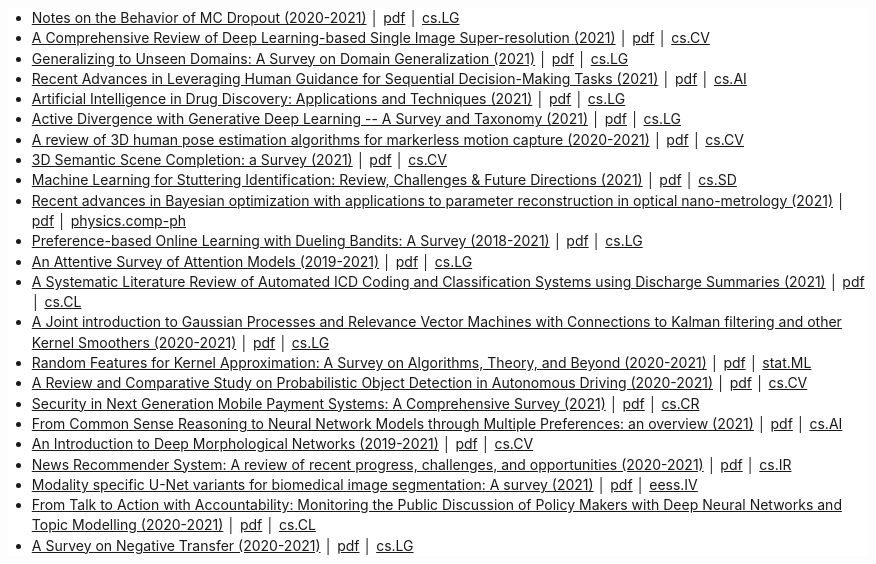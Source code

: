 * [Notes on the Behavior of MC Dropout (2020-2021)](https://arxiv.org/abs/2008.02627) │ [pdf](https://arxiv.org/pdf/2008.02627) │ [cs.LG](https://arxiv.org/list/cs.LG/recent)
* [A Comprehensive Review of Deep Learning-based Single Image Super-resolution (2021)](https://arxiv.org/abs/2102.09351) │ [pdf](https://arxiv.org/pdf/2102.09351) │ [cs.CV](https://arxiv.org/list/cs.CV/recent)
* [Generalizing to Unseen Domains: A Survey on Domain Generalization (2021)](https://arxiv.org/abs/2103.03097) │ [pdf](https://arxiv.org/pdf/2103.03097) │ [cs.LG](https://arxiv.org/list/cs.LG/recent)
* [Recent Advances in Leveraging Human Guidance for Sequential Decision-Making Tasks (2021)](https://arxiv.org/abs/2107.05825) │ [pdf](https://arxiv.org/pdf/2107.05825) │ [cs.AI](https://arxiv.org/list/cs.AI/recent)
* [Artificial Intelligence in Drug Discovery: Applications and Techniques (2021)](https://arxiv.org/abs/2106.05386) │ [pdf](https://arxiv.org/pdf/2106.05386) │ [cs.LG](https://arxiv.org/list/cs.LG/recent)
* [Active Divergence with Generative Deep Learning -- A Survey and Taxonomy (2021)](https://arxiv.org/abs/2107.05599) │ [pdf](https://arxiv.org/pdf/2107.05599) │ [cs.LG](https://arxiv.org/list/cs.LG/recent)
* [A review of 3D human pose estimation algorithms for markerless motion capture (2020-2021)](https://arxiv.org/abs/2010.06449) │ [pdf](https://arxiv.org/pdf/2010.06449) │ [cs.CV](https://arxiv.org/list/cs.CV/recent)
* [3D Semantic Scene Completion: a Survey (2021)](https://arxiv.org/abs/2103.07466) │ [pdf](https://arxiv.org/pdf/2103.07466) │ [cs.CV](https://arxiv.org/list/cs.CV/recent)
* [Machine Learning for Stuttering Identification: Review, Challenges & Future Directions (2021)](https://arxiv.org/abs/2107.04057) │ [pdf](https://arxiv.org/pdf/2107.04057) │ [cs.SD](https://arxiv.org/list/cs.SD/recent)
* [Recent advances in Bayesian optimization with applications to parameter reconstruction in optical nano-metrology (2021)](https://arxiv.org/abs/2107.05499) │ [pdf](https://arxiv.org/pdf/2107.05499) │ [physics.comp-ph](https://arxiv.org/list/physics.comp-ph/recent)
* [Preference-based Online Learning with Dueling Bandits: A Survey (2018-2021)](https://arxiv.org/abs/1807.11398) │ [pdf](https://arxiv.org/pdf/1807.11398) │ [cs.LG](https://arxiv.org/list/cs.LG/recent)
* [An Attentive Survey of Attention Models (2019-2021)](https://arxiv.org/abs/1904.02874) │ [pdf](https://arxiv.org/pdf/1904.02874) │ [cs.LG](https://arxiv.org/list/cs.LG/recent)
* [A Systematic Literature Review of Automated ICD Coding and Classification Systems using Discharge Summaries (2021)](https://arxiv.org/abs/2107.10652) │ [pdf](https://arxiv.org/pdf/2107.10652) │ [cs.CL](https://arxiv.org/list/cs.CL/recent)
* [A Joint introduction to Gaussian Processes and Relevance Vector Machines with Connections to Kalman filtering and other Kernel Smoothers (2020-2021)](https://arxiv.org/abs/2009.09217) │ [pdf](https://arxiv.org/pdf/2009.09217) │ [cs.LG](https://arxiv.org/list/cs.LG/recent)
* [Random Features for Kernel Approximation: A Survey on Algorithms, Theory, and Beyond (2020-2021)](https://arxiv.org/abs/2004.11154) │ [pdf](https://arxiv.org/pdf/2004.11154) │ [stat.ML](https://arxiv.org/list/stat.ML/recent)
* [A Review and Comparative Study on Probabilistic Object Detection in Autonomous Driving (2020-2021)](https://arxiv.org/abs/2011.10671) │ [pdf](https://arxiv.org/pdf/2011.10671) │ [cs.CV](https://arxiv.org/list/cs.CV/recent)
* [Security in Next Generation Mobile Payment Systems: A Comprehensive Survey (2021)](https://arxiv.org/abs/2105.12097) │ [pdf](https://arxiv.org/pdf/2105.12097) │ [cs.CR](https://arxiv.org/list/cs.CR/recent)
* [From Common Sense Reasoning to Neural Network Models through Multiple Preferences: an overview (2021)](https://arxiv.org/abs/2107.04870) │ [pdf](https://arxiv.org/pdf/2107.04870) │ [cs.AI](https://arxiv.org/list/cs.AI/recent)
* [An Introduction to Deep Morphological Networks (2019-2021)](https://arxiv.org/abs/1906.01751) │ [pdf](https://arxiv.org/pdf/1906.01751) │ [cs.CV](https://arxiv.org/list/cs.CV/recent)
* [News Recommender System: A review of recent progress, challenges, and opportunities (2020-2021)](https://arxiv.org/abs/2009.04964) │ [pdf](https://arxiv.org/pdf/2009.04964) │ [cs.IR](https://arxiv.org/list/cs.IR/recent)
* [Modality specific U-Net variants for biomedical image segmentation: A survey (2021)](https://arxiv.org/abs/2107.04537) │ [pdf](https://arxiv.org/pdf/2107.04537) │ [eess.IV](https://arxiv.org/list/eess.IV/recent)
* [From Talk to Action with Accountability: Monitoring the Public Discussion of Policy Makers with Deep Neural Networks and Topic Modelling (2020-2021)](https://arxiv.org/abs/2010.08346) │ [pdf](https://arxiv.org/pdf/2010.08346) │ [cs.CL](https://arxiv.org/list/cs.CL/recent)
* [A Survey on Negative Transfer (2020-2021)](https://arxiv.org/abs/2009.00909) │ [pdf](https://arxiv.org/pdf/2009.00909) │ [cs.LG](https://arxiv.org/list/cs.LG/recent)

### What is expected
From the records above, return each line that has the string "Learning".

### Written solution
* [A Comprehensive Review of Deep Learning-based Single Image Super-resolution (2021)](https://arxiv.org/abs/2102.09351) │ [pdf](https://arxiv.org/pdf/2102.09351) │ [cs.CV](https://arxiv.org/list/cs.CV/recent)
* [Active Divergence with Generative Deep Learning -- A Survey and Taxonomy (2021)](https://arxiv.org/abs/2107.05599) │ [pdf](https://arxiv.org/pdf/2107.05599) │ [cs.LG](https://arxiv.org/list/cs.LG/recent)
* [Machine Learning for Stuttering Identification: Review, Challenges & Future Directions (2021)](https://arxiv.org/abs/2107.04057) │ [pdf](https://arxiv.org/pdf/2107.04057) │ [cs.SD](https://arxiv.org/list/cs.SD/recent)
* [Preference-based Online Learning with Dueling Bandits: A Survey (2018-2021)](https://arxiv.org/abs/1807.11398) │ [pdf](https://arxiv.org/pdf/1807.11398) │ [cs.LG](https://arxiv.org/list/cs.LG/recent)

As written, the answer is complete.